__Exercise requirements__. From the first line to the last, reproduce the data exactly.

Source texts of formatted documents
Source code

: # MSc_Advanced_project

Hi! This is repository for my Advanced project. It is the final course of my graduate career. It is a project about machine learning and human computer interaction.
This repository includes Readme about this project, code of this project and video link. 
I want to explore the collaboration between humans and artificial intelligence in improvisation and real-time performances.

__Result for this task__.
Source code

: # MSc_Advanced_project

Hi! This is repository for my Advanced project. It is the final course of my graduate career. It is a project about machine learning and human computer interaction.
This repository includes Readme about this project, code of this project and video link. 
I want to explore the collaboration between humans and artificial intelligence in improvisation and real-time performances.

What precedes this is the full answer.